HOW TO COMPLETE THIS TASK: Repeat the records below exactly, line for line.

Records excerpted from a collection
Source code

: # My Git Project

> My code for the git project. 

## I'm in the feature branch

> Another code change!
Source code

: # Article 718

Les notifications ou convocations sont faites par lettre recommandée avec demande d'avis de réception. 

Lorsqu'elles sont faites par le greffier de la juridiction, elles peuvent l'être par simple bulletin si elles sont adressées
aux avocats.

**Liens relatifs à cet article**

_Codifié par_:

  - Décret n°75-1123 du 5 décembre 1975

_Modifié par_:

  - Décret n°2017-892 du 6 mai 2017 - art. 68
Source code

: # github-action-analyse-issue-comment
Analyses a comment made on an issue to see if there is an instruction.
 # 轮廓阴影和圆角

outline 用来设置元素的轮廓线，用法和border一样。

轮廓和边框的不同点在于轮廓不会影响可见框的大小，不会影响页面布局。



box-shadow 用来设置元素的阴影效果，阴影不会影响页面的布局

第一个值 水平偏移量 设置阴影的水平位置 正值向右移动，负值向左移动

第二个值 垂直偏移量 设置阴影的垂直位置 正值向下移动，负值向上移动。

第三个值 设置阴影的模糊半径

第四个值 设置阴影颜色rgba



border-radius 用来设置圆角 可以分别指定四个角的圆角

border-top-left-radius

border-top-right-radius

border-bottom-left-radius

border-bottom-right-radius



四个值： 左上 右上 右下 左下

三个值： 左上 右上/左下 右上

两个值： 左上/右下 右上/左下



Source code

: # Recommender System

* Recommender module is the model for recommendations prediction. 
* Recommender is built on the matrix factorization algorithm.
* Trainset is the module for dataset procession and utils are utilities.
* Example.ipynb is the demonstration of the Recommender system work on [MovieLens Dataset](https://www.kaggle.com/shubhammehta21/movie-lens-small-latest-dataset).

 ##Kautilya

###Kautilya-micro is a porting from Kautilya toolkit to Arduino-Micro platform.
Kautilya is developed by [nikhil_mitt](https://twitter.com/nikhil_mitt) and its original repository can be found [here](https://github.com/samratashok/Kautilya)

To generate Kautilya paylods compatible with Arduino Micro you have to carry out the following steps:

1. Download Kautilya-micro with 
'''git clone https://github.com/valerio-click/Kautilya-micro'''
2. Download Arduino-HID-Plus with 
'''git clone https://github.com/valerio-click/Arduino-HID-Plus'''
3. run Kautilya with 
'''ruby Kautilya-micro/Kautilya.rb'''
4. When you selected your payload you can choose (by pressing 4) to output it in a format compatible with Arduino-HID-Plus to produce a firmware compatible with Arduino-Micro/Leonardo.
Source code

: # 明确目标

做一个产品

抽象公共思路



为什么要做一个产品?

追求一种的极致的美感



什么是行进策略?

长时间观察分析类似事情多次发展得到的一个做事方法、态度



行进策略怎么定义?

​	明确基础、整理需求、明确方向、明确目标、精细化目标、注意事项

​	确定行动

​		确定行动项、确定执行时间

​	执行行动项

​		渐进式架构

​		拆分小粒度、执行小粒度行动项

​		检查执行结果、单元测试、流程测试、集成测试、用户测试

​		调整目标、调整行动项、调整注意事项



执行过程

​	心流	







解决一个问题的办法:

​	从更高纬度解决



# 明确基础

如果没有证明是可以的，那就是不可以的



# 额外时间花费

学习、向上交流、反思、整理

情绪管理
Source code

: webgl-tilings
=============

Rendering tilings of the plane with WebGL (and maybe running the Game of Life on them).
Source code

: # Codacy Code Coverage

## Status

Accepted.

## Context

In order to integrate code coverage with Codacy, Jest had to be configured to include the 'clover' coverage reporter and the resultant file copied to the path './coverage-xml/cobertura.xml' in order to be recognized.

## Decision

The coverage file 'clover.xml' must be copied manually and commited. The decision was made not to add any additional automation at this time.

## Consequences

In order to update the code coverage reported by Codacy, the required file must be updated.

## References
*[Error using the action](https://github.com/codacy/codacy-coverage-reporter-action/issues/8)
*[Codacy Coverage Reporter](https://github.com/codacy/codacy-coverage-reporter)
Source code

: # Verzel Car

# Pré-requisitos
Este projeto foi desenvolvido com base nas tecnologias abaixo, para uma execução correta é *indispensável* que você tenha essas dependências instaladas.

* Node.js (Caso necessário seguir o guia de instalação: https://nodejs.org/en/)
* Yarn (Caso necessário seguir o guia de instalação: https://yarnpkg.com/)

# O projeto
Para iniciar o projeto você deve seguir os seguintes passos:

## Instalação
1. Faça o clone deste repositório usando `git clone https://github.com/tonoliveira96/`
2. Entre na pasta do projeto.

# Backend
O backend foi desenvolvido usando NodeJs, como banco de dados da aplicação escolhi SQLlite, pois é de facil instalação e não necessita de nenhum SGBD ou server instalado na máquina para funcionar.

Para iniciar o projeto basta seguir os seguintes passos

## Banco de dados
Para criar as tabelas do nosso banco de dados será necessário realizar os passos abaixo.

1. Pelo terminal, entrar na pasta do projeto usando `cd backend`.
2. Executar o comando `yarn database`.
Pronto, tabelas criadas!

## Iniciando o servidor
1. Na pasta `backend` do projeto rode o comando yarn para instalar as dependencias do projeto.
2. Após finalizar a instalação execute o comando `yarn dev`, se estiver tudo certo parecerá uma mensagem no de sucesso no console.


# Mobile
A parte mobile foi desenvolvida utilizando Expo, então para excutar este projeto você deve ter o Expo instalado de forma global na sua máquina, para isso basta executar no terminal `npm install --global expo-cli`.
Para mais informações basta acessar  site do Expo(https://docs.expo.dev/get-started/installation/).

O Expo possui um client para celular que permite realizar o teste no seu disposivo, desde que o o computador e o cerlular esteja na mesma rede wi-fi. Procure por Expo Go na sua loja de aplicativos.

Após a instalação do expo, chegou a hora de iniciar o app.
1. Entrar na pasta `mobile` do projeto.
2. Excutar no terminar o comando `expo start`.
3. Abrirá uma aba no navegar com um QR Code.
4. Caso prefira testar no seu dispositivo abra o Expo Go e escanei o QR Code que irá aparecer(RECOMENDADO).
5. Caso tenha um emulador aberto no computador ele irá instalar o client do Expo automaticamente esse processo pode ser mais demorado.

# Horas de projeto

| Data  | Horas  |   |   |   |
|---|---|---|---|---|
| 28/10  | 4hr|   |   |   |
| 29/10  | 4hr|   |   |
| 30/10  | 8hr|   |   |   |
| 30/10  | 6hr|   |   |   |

RESPONSE:
Source code

: # My Git Project

> My code for the git project. 

## I'm in the feature branch

> Another code change!
Source code

: # Article 718

Les notifications ou convocations sont faites par lettre recommandée avec demande d'avis de réception. 

Lorsqu'elles sont faites par le greffier de la juridiction, elles peuvent l'être par simple bulletin si elles sont adressées
aux avocats.

**Liens relatifs à cet article**

_Codifié par_:

  - Décret n°75-1123 du 5 décembre 1975

_Modifié par_:

  - Décret n°2017-892 du 6 mai 2017 - art. 68
Source code

: # github-action-analyse-issue-comment
Analyses a comment made on an issue to see if there is an instruction.
 # 轮廓阴影和圆角

outline 用来设置元素的轮廓线，用法和border一样。

轮廓和边框的不同点在于轮廓不会影响可见框的大小，不会影响页面布局。



box-shadow 用来设置元素的阴影效果，阴影不会影响页面的布局

第一个值 水平偏移量 设置阴影的水平位置 正值向右移动，负值向左移动

第二个值 垂直偏移量 设置阴影的垂直位置 正值向下移动，负值向上移动。

第三个值 设置阴影的模糊半径

第四个值 设置阴影颜色rgba



border-radius 用来设置圆角 可以分别指定四个角的圆角

border-top-left-radius

border-top-right-radius

border-bottom-left-radius

border-bottom-right-radius



四个值： 左上 右上 右下 左下

三个值： 左上 右上/左下 右上

两个值： 左上/右下 右上/左下



Source code

: # Recommender System

* Recommender module is the model for recommendations prediction. 
* Recommender is built on the matrix factorization algorithm.
* Trainset is the module for dataset procession and utils are utilities.
* Example.ipynb is the demonstration of the Recommender system work on [MovieLens Dataset](https://www.kaggle.com/shubhammehta21/movie-lens-small-latest-dataset).

 ##Kautilya

###Kautilya-micro is a porting from Kautilya toolkit to Arduino-Micro platform.
Kautilya is developed by [nikhil_mitt](https://twitter.com/nikhil_mitt) and its original repository can be found [here](https://github.com/samratashok/Kautilya)

To generate Kautilya paylods compatible with Arduino Micro you have to carry out the following steps:

1. Download Kautilya-micro with 
'''git clone https://github.com/valerio-click/Kautilya-micro'''
2. Download Arduino-HID-Plus with 
'''git clone https://github.com/valerio-click/Arduino-HID-Plus'''
3. run Kautilya with 
'''ruby Kautilya-micro/Kautilya.rb'''
4. When you selected your payload you can choose (by pressing 4) to output it in a format compatible with Arduino-HID-Plus to produce a firmware compatible with Arduino-Micro/Leonardo.
Source code

: # 明确目标

做一个产品

抽象公共思路



为什么要做一个产品?

追求一种的极致的美感



什么是行进策略?

长时间观察分析类似事情多次发展得到的一个做事方法、态度



行进策略怎么定义?

​	明确基础、整理需求、明确方向、明确目标、精细化目标、注意事项

​	确定行动

​		确定行动项、确定执行时间

​	执行行动项

​		渐进式架构

​		拆分小粒度、执行小粒度行动项

​		检查执行结果、单元测试、流程测试、集成测试、用户测试

​		调整目标、调整行动项、调整注意事项



执行过程

​	心流	







解决一个问题的办法:

​	从更高纬度解决



# 明确基础

如果没有证明是可以的，那就是不可以的



# 额外时间花费

学习、向上交流、反思、整理

情绪管理
Source code

: webgl-tilings
=============

Rendering tilings of the plane with WebGL (and maybe running the Game of Life on them).
Source code

: # Codacy Code Coverage

## Status

Accepted.

## Context

In order to integrate code coverage with Codacy, Jest had to be configured to include the 'clover' coverage reporter and the resultant file copied to the path './coverage-xml/cobertura.xml' in order to be recognized.

## Decision

The coverage file 'clover.xml' must be copied manually and commited. The decision was made not to add any additional automation at this time.

## Consequences

In order to update the code coverage reported by Codacy, the required file must be updated.

## References
*[Error using the action](https://github.com/codacy/codacy-coverage-reporter-action/issues/8)
*[Codacy Coverage Reporter](https://github.com/codacy/codacy-coverage-reporter)
Source code

: # Verzel Car

# Pré-requisitos
Este projeto foi desenvolvido com base nas tecnologias abaixo, para uma execução correta é *indispensável* que você tenha essas dependências instaladas.

* Node.js (Caso necessário seguir o guia de instalação: https://nodejs.org/en/)
* Yarn (Caso necessário seguir o guia de instalação: https://yarnpkg.com/)

# O projeto
Para iniciar o projeto você deve seguir os seguintes passos:

## Instalação
1. Faça o clone deste repositório usando `git clone https://github.com/tonoliveira96/`
2. Entre na pasta do projeto.

# Backend
O backend foi desenvolvido usando NodeJs, como banco de dados da aplicação escolhi SQLlite, pois é de facil instalação e não necessita de nenhum SGBD ou server instalado na máquina para funcionar.

Para iniciar o projeto basta seguir os seguintes passos

## Banco de dados
Para criar as tabelas do nosso banco de dados será necessário realizar os passos abaixo.

1. Pelo terminal, entrar na pasta do projeto usando `cd backend`.
2. Executar o comando `yarn database`.
Pronto, tabelas criadas!

## Iniciando o servidor
1. Na pasta `backend` do projeto rode o comando yarn para instalar as dependencias do projeto.
2. Após finalizar a instalação execute o comando `yarn dev`, se estiver tudo certo parecerá uma mensagem no de sucesso no console.


# Mobile
A parte mobile foi desenvolvida utilizando Expo, então para excutar este projeto você deve ter o Expo instalado de forma global na sua máquina, para isso basta executar no terminal `npm install --global expo-cli`.
Para mais informações basta acessar  site do Expo(https://docs.expo.dev/get-started/installation/).

O Expo possui um client para celular que permite realizar o teste no seu disposivo, desde que o o computador e o cerlular esteja na mesma rede wi-fi. Procure por Expo Go na sua loja de aplicativos.

Após a instalação do expo, chegou a hora de iniciar o app.
1. Entrar na pasta `mobile` do projeto.
2. Excutar no terminar o comando `expo start`.
3. Abrirá uma aba no navegar com um QR Code.
4. Caso prefira testar no seu dispositivo abra o Expo Go e escanei o QR Code que irá aparecer(RECOMENDADO).
5. Caso tenha um emulador aberto no computador ele irá instalar o client do Expo automaticamente esse processo pode ser mais demorado.

# Horas de projeto

| Data  | Horas  |   |   |   |
|---|---|---|---|---|
| 28/10  | 4hr|   |   |   |
| 29/10  | 4hr|   |   |
| 30/10  | 8hr|   |   |   |
| 30/10  | 6hr|   |   |   |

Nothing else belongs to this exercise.